Leave cold-war deployment strategies
We no longer need to contain the Soviet Union and there is no global-hegemonic, rival-superpower as its equivalent successor.
There are few direct nation-state military threats that we cannot already deter or defeat. And none have the power projection capability to threaten the US homeland. Moreover, the US strategic nuclear arsenal – even if scaled back by Mr. Obama’s proposed New START reductions – acts as a powerful deterrent against any countries armed with nuclear weapons (even the likes of North Korea and Iran, if the latter ever becomes a nuclear power).

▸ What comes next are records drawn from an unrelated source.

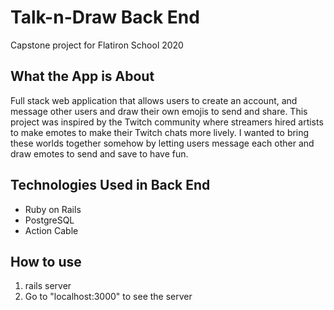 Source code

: # Talk-n-Draw Back End

Capstone project for Flatiron School 2020

## What the App is About
Full stack web application that allows users to create an account, and message other users and draw their own emojis to send and share. This project was inspired by the Twitch community where streamers hired artists to make emotes to make their Twitch chats more lively. I wanted to bring these worlds together somehow by letting users message each other and draw emotes to send and save to have fun.

## Technologies Used in Back End
<ul>
<li>Ruby on Rails</li>
<li>PostgreSQL</li>
<li>Action Cable</li>
</ul>

## How to use
<ol>
<li>rails server</li>
<li>Go to "localhost:3000" to see the server</li>
</ol> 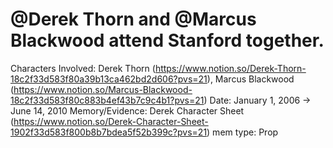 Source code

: # @Derek Thorn and @Marcus Blackwood attend Stanford together.

Characters Involved: Derek Thorn (https://www.notion.so/Derek-Thorn-18c2f33d583f80a39b13ca462bd2d606?pvs=21), Marcus Blackwood (https://www.notion.so/Marcus-Blackwood-18c2f33d583f80c883b4ef43b7c9c4b1?pvs=21)
Date: January 1, 2006 → June 14, 2010
Memory/Evidence: Derek Character Sheet (https://www.notion.so/Derek-Character-Sheet-1902f33d583f800b8b7bdea5f52b399c?pvs=21)
mem type: Prop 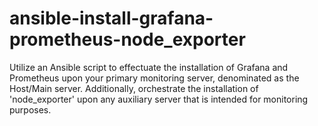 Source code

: # ansible-install-grafana-prometheus-node_exporter

Utilize an Ansible script to effectuate the installation of Grafana and Prometheus upon your primary monitoring server, denominated as the Host/Main server. Additionally, orchestrate the installation of 'node_exporter' upon any auxiliary server that is intended for monitoring purposes.
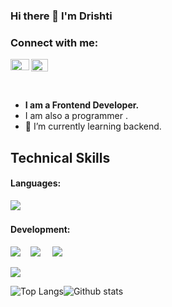 ### Hi there 👋 I'm Drishti
### Connect with me:


<a href="https://www.linkedin.com/in/drishti-gupta-178bba176">
  <img align="left" alt="Drishti's LinkdeIN" width="30px" height="18px" src="https://elisavanderplas.files.wordpress.com/2020/06/174857.png" />
</a>
<a href="https://github.com/drishti121">
  <img align="left" alt="Drishti's Github" width="27px" height="20px" src="https://github.githubassets.com/images/modules/logos_page/Octocat.png" />
</a>
<br />
<br>
<br>

- __I am a Frontend Developer.__
- I am also a programmer .
- 🌱 I’m currently learning backend.

## Technical Skills
#### Languages: 
<img src="https://img.shields.io/badge/C-%ca64564.svg?&style=for-the-badge&logo=C&logoColor=white" />    &nbsp; &nbsp;

#### Development:
<img src="https://img.shields.io/badge/html-%ca64564.svg?&style=for-the-badge&logo=html5&color=orange&logoColor=white" />    &nbsp; &nbsp;<img src="https://img.shields.io/badge/css-%2320BEFF.svg?&style=for-the-badge&logo=css3&logoColor=white" />    &nbsp; &nbsp;   <img src="https://img.shields.io/badge/bootstrap-%563D7C.svg?&style=for-the-badge&logo=bootstrap&color=navy&logoColor=white" />    &nbsp; &nbsp; 


<img src="https://raw.githubusercontent.com/andreasbm/readme/master/assets/lines/rainbow.png" />


![Top Langs](https://github-readme-stats.vercel.app/api/top-langs/?username=drishti121&show_icons=true&hide_border=false&layout=compact)![Github stats](https://github-readme-stats.vercel.app/api?username=drishti121&show_icons=true&hide_border=false)    
<!--
**drishti121/drishti121** is a ✨ _special_ ✨ repository because its `README.md` (this file) appears on your GitHub profile.

Here are some ideas to get you started:

- 🔭 I’m currently working on ...
- 🌱 I’m currently learning ...
- 👯 I’m looking to collaborate on ...
- 🤔 I’m looking for help with ...
- 💬 Ask me about ...
- 📫 How to reach me: ...
- 😄 Pronouns: ...
- ⚡ Fun fact: ...
-->

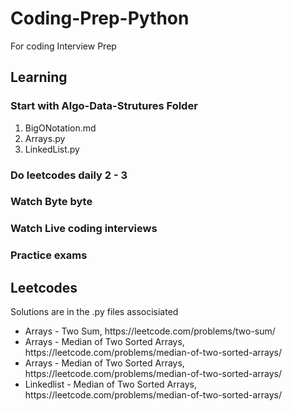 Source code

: # Coding-Prep-Python
For coding Interview Prep

<h2>Learning</h2>
<h3>Start with Algo-Data-Strutures Folder</h3>
<ol>
<li>BigONotation.md</li>
<li>Arrays.py</li>
<li>LinkedList.py</li>
</ol>
<h3>Do leetcodes daily 2 - 3</h3>
<h3>Watch Byte byte</h3>
<h3>Watch Live coding interviews</h3>
<h3>Practice exams</h3>


<h2>Leetcodes</h2>
<p> Solutions are in the .py files associsiated </p>
<ul>
<li>Arrays - Two Sum, https://leetcode.com/problems/two-sum/</li>
<li>Arrays - Median of Two Sorted Arrays, https://leetcode.com/problems/median-of-two-sorted-arrays/</li>
<li>Arrays - Median of Two Sorted Arrays, https://leetcode.com/problems/median-of-two-sorted-arrays/</li>
<li>Linkedlist - Median of Two Sorted Arrays, https://leetcode.com/problems/median-of-two-sorted-arrays/</li>
<ul> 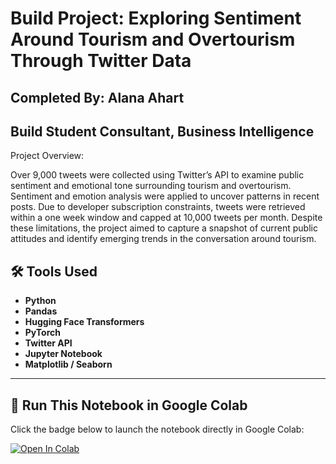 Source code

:# Build Project: Exploring Sentiment Around Tourism and Overtourism Through Twitter Data
## Completed By: Alana Ahart
## Build Student Consultant, Business Intelligence 

Project Overview:

Over 9,000 tweets were collected using Twitter’s API to examine public sentiment and emotional tone surrounding tourism and overtourism. Sentiment and emotion analysis were applied to uncover patterns in recent posts. Due to developer subscription constraints, tweets were retrieved within a one week window and capped at 10,000 tweets per month. Despite these limitations, the project aimed to capture a snapshot of current public attitudes and identify emerging trends in the conversation around tourism.

## 🛠️ Tools Used

- **Python**
- **Pandas**
- **Hugging Face Transformers**
- **PyTorch**
- **Twitter API**
- **Jupyter Notebook**
- **Matplotlib / Seaborn** 


---

## 🚀 Run This Notebook in Google Colab

Click the badge below to launch the notebook directly in Google Colab:

[![Open In Colab](https://colab.research.google.com/assets/colab-badge.svg)](https://colab.research.google.com/github/alanaahart/Build-Project-Tweet-Lens/blob/main/Build%20Project_Twitter_Ahart_Alana(1).ipynb)


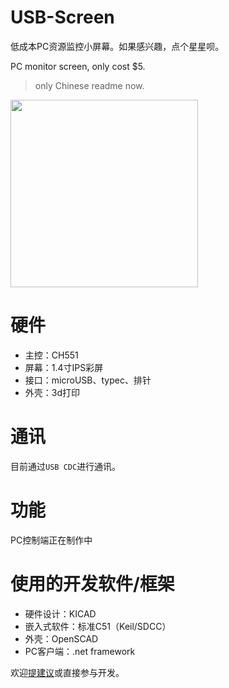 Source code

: # USB-Screen

低成本PC资源监控小屏幕。如果感兴趣，点个星星呗。

PC monitor screen, only cost $5.

> only Chinese readme now.

<img height="300" src="https://source.papapoi.com/wp-content/uploads/2020/10/pic-scaled.jpg"/>

# 硬件

- 主控：CH551
- 屏幕：1.4寸IPS彩屏
- 接口：microUSB、typec、排针
- 外壳：3d打印

# 通讯

目前通过`USB CDC`进行通讯。

# 功能

PC控制端正在制作中

# 使用的开发软件/框架

- 硬件设计：KICAD
- 嵌入式软件：标准C51（Keil/SDCC）
- 外壳：OpenSCAD
- PC客户端：.net framework

欢迎[提建议](https://github.com/chenxuuu/USB-Screen/issues)或直接参与开发。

Many of our allies can and should start financing their own security instead of taking shelter under an American umbrella. The economy of the European Union is as large or larger than the US economy, yet the US spends roughly twice what our European allies spend on defense. So why are there nearly 80,000 American troops deployed in Europe when the Europeans can more than afford to pay for their own security needs? The situation is similar in East Asia, where the US has upward of 70,000 troops deployed. Yet Japan has the third-largest economy in the world, and South Korea’s economy (13th largest in the world) eclipses North Korea’s by more than 30 to 1. So they, too, can afford to pay for their security needs.

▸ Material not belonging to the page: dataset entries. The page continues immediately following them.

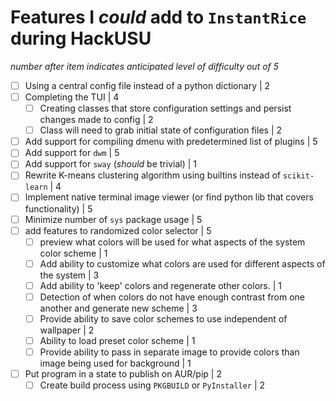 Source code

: # Features I *could* add to `InstantRice` during HackUSU
*number after item indicates anticipated level of difficulty out of 5*
- [ ] Using a central config file instead of a python dictionary | 2
- [ ] Completing the TUI | 4
    - [ ] Creating classes that store configuration settings and persist changes made to config | 2
    - [ ] Class will need to grab initial state of configuration files | 2
- [ ] Add support for compiling dmenu with predetermined list of plugins | 5
- [ ] Add support for `dwm` | 5
- [ ] Add support for `sway` (*should* be trivial) | 1
- [ ] Rewrite K-means clustering algorithm using builtins instead of `scikit-learn` | 4
- [ ] Implement native terminal image viewer (or find python lib that covers functionality) | 5
- [ ] Minimize number of `sys` package usage | 5
- [ ] add features to randomized color selector | 5
    - [ ] preview what colors will be used for what aspects of the system color scheme | 1
    - [ ] Add ability to customize what colors are used for different aspects of the system | 3
    - [ ] Add ability to 'keep' colors and regenerate other colors. | 1
    - [ ] Detection of when colors do not have enough contrast from one another and generate new scheme | 3
    - [ ] Provide ability to save color schemes to use independent of wallpaper | 2
    - [ ] Ability to load preset color scheme | 1
    - [ ] Provide ability to pass in separate image to provide colors than image being used for background | 1
- [ ] Put program in a state to publish on AUR/pip | 2
    - [ ] Create build process using `PKGBUILD` or `PyInstaller` | 2
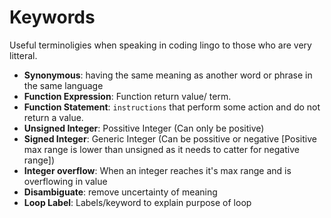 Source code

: # Keywords

Useful terminoligies when speaking in coding lingo to those who are very litteral.

* **Synonymous**: having the same meaning as another word or phrase in the same language
* **Function Expression**: Function return value/ term.
* **Function Statement**: `instructions` that perform some action and do not return a value.
* **Unsigned Integer**: Possitive Integer (Can only be positive)
* **Signed Integer**: Generic Integer (Can be possitive or negative [Positive max range is lower than unsigned as it needs to catter for negative range])
* **Integer overflow**: When an integer reaches it's max range and is overflowing in value
* **Disambiguate**: remove uncertainty of meaning
* **Loop Label**: Labels/keyword to explain purpose of loop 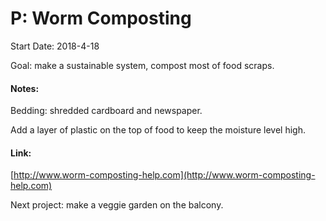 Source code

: # P: Worm Composting

Start Date: 2018-4-18

Goal: make a sustainable system, compost most of food scraps. 

#### Notes:

Bedding: shredded cardboard and newspaper. 

Add a layer of plastic on the top of food to keep the moisture level high. 

#### Link:

[http://www.worm-composting-help.com](http://www.worm-composting-help.com)



Next project: make a veggie garden on the balcony.

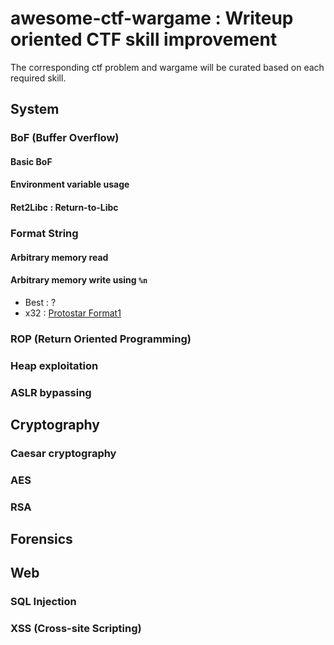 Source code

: # awesome-ctf-wargame : Writeup oriented CTF skill improvement

The corresponding ctf problem and wargame will be curated based on each required skill.

## System

### BoF (Buffer Overflow)

#### Basic BoF

#### Environment variable usage

#### Ret2Libc : Return-to-Libc


### Format String


#### Arbitrary memory read

#### Arbitrary memory write using `%n`

- Best : ?
- x32 : [Protostar Format1](https://exploit-exercises.com/protostar/format1/)


### ROP (Return Oriented Programming)


### Heap exploitation


### ASLR bypassing



## Cryptography

### Caesar cryptography

### AES

### RSA


## Forensics


## Web

### SQL Injection

### XSS (Cross-site Scripting)






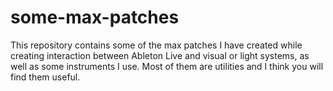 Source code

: # some-max-patches

This repository contains some of the max patches I have created while creating interaction between Ableton Live and visual or light systems, as well as some instruments I use. Most of them are utilities and I think you will find them useful.
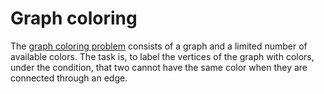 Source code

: # Graph coloring

The [graph coloring problem](https://en.wikipedia.org/wiki/Graph_coloring) consists of a graph and a limited number of available colors. The task is, to label the vertices of the graph with colors, under the condition, that two cannot have the same color when they are connected through an edge.
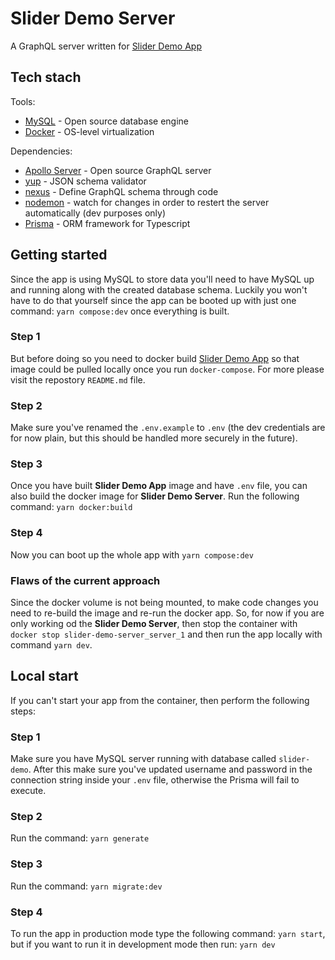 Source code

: # Slider Demo Server

A GraphQL server written for [Slider Demo App](https://github.com/marko-jovanovic/Slider-Demo-App)

## Tech stach

Tools:
- [MySQL](https://hub.docker.com/_/mysql) - Open source database engine
- [Docker](https://docs.docker.com/) - OS-level virtualization

Dependencies:
- [Apollo Server](https://www.apollographql.com/docs/apollo-server/) - Open source GraphQL server
- [yup](https://github.com/jquense/yup) - JSON schema validator
- [nexus](https://nexusjs.org/docs/getting-started/tutorial) - Define GraphQL schema through code
- [nodemon](https://github.com/remy/nodemon) - watch for changes in order to restert the server automatically (dev purposes only)
- [Prisma](https://www.prisma.io/) - ORM framework for Typescript

## Getting started

Since the app is using MySQL to store data you'll need to have MySQL up and running along with the created database schema. Luckily you won't have to do that yourself since the app can be booted up with just one command: `yarn compose:dev` once everything is built.

### Step 1
But before doing so you need to docker build [Slider Demo App](https://github.com/marko-jovanovic/Slider-Demo-App) so that image could be pulled locally once you run `docker-compose`. For more please visit the repostory `README.md` file.


### Step 2
Make sure you've renamed the `.env.example` to `.env` (the dev credentials are for now plain, but this should be handled more securely in the future).

### Step 3
Once you have built **Slider Demo App** image and have `.env` file, you can also build the docker image for **Slider Demo Server**. Run the following command: `yarn docker:build`

### Step 4
Now you can boot up the whole app with `yarn compose:dev`

### Flaws of the current approach
Since the docker volume is not being mounted, to make code changes you need to re-build the image and re-run the docker app. So, for now if you are only working od the **Slider Demo Server**, then stop the container with `docker stop slider-demo-server_server_1` and then run the app locally with command `yarn dev`.

## Local start

If you can't start your app from the container, then perform the following steps:

### Step 1
Make sure you have MySQL server running with database called `slider-demo`. After this make sure you've updated username and password in the connection string inside your `.env` file, otherwise the Prisma will fail to execute.

### Step 2
Run the command: `yarn generate`

### Step 3
Run the command: `yarn migrate:dev`

### Step 4
To run the app in production mode type the following command: `yarn start`, but if you want to run it in development mode then run: `yarn dev` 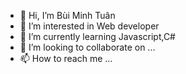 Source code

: - 👋 Hi, I’m Bùi Minh Tuân
- 👀 I’m interested in Web developer
- 🌱 I’m currently learning Javascript,C#
- 💞️ I’m looking to collaborate on ...
- 📫 How to reach me ...

<!---
bbuituan2702/bbuituan2702 is a ✨ special ✨ repository because its `README.md` (this file) appears on your GitHub profile.
You can click the Preview link to take a look at your changes.
--->
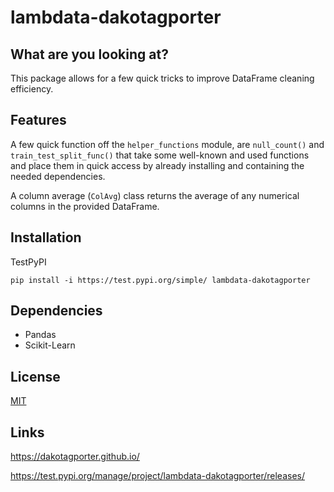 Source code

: # lambdata-dakotagporter
## What are you looking at?
This package allows for a few quick tricks to improve DataFrame cleaning efficiency.

## Features
A few quick function off the `helper_functions` module, are `null_count()` and `train_test_split_func()` that take some well-known and used functions and place them in quick access by already installing and containing the needed dependencies.

A column average (`ColAvg`) class returns the average of any numerical columns in the provided DataFrame.

## Installation
TestPyPI

`pip install -i https://test.pypi.org/simple/ lambdata-dakotagporter`

## Dependencies
- Pandas
- Scikit-Learn

## License
[MIT](https://github.com/dakotagporter/lambdata-dakotagporter/blob/main/LICENSE)

## Links
https://dakotagporter.github.io/

https://test.pypi.org/manage/project/lambdata-dakotagporter/releases/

US needs new strategy, not more spending
Moreover, the military is not the best way or means to deter or defeat the terrorist threat that confronts us. It is important to remember that the large US military, with its forward-deployed global presence, was not an effective defense against 19 hijackers on Sept. 11, 2001. And virtually every terrorist plot that has been thwarted since 9/11 has been the result of intelligence and law enforcement, not US military operations. Finally, the US military presence in foreign countries – particularly Muslim countries – is a root cause for fueling the anti-American sentiment that is often a first step towards terrorism, making it easier for terrorists to recruit to their ranks.
The real challenge is not to find “efficiency savings” in the DoD – reducing overhead and growth, but continuing to perpetuate an outsized budget to sustain “the US military’s size, reach, and fighting strength” as advocated by Gates. The real challenge is to redefine our strategy, one that focuses on defending America, rather than the whole world, through scaling back the sprawling US military footprint around the globe. (There are some 195 countries in the world, and the US has military forces deployed in more than 150 of them.) This is the only way to truly save money.

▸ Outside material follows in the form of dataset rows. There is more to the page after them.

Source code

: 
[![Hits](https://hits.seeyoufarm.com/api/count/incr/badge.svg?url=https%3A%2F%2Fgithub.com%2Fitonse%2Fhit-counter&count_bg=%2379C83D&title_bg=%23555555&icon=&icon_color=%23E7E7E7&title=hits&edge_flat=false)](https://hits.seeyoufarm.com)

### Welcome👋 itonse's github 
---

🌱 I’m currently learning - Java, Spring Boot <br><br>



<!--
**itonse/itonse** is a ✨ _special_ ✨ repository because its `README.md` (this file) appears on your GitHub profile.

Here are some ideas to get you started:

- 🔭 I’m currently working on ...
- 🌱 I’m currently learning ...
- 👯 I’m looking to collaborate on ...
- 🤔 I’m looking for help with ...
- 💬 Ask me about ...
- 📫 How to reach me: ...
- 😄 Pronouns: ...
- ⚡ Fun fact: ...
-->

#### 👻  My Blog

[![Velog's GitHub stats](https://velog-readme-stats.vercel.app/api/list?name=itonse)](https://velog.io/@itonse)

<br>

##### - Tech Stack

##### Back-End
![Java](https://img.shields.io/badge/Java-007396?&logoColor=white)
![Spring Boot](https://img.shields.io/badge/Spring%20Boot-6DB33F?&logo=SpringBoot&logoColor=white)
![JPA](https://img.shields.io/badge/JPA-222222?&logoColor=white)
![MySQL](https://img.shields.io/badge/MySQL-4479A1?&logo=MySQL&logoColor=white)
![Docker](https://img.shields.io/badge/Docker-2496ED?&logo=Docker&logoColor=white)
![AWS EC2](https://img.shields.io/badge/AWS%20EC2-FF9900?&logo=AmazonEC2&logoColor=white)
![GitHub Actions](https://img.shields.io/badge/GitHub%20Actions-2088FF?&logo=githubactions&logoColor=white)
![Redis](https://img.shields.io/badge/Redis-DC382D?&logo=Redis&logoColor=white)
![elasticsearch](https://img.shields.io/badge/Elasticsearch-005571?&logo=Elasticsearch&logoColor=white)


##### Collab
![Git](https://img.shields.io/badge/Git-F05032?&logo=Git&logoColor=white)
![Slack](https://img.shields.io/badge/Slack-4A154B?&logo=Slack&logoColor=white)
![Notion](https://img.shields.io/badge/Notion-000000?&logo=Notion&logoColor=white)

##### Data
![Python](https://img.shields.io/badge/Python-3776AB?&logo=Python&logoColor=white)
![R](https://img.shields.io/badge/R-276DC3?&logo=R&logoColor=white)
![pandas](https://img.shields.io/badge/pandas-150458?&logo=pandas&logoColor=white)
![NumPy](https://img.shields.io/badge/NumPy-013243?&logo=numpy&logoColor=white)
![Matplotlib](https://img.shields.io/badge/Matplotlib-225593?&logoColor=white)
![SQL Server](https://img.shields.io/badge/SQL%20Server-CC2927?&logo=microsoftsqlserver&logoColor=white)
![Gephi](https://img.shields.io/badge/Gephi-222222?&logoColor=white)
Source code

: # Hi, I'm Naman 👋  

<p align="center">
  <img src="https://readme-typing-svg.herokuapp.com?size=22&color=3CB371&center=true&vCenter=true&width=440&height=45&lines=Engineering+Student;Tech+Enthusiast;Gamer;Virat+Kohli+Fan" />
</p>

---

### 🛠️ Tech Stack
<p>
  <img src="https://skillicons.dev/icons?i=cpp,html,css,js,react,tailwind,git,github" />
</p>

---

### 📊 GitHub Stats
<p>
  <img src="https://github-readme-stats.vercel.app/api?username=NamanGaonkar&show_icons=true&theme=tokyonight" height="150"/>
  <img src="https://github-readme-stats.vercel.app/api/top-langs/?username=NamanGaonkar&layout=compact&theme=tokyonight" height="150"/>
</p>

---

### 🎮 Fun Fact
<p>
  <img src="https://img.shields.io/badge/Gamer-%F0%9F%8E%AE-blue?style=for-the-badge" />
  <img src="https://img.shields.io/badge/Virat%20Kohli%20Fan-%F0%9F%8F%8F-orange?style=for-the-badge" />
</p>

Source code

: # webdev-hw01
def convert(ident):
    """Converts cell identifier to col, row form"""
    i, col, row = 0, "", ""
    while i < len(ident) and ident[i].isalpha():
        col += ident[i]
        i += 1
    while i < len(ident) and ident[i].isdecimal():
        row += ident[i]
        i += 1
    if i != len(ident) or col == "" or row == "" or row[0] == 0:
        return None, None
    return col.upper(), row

The plan Gates has touted amounts to defense spending legerdemain to find $100 billion worth of efficiency savings to maintain the defense budget at or near it’s current level over the course of five years. That’s merely a promise to stop budget growth by the end of the next five years – a promise not to spend an additional $100 billion dollars.
But if we redefined our strategy to meet our true national security requirements (rather than broad global security), we could instead realize a real reduction of $100 billion (perhaps more), in the defense budget, phased in over five years – starting now.
Charles V. Peña is senior fellow at the Independent Institute and an adviser on the Straus Military Reform Project. Mr. Peña is the author of the award-winning book, "Winning the Un-War: A New Strategy for the War on Terrorism."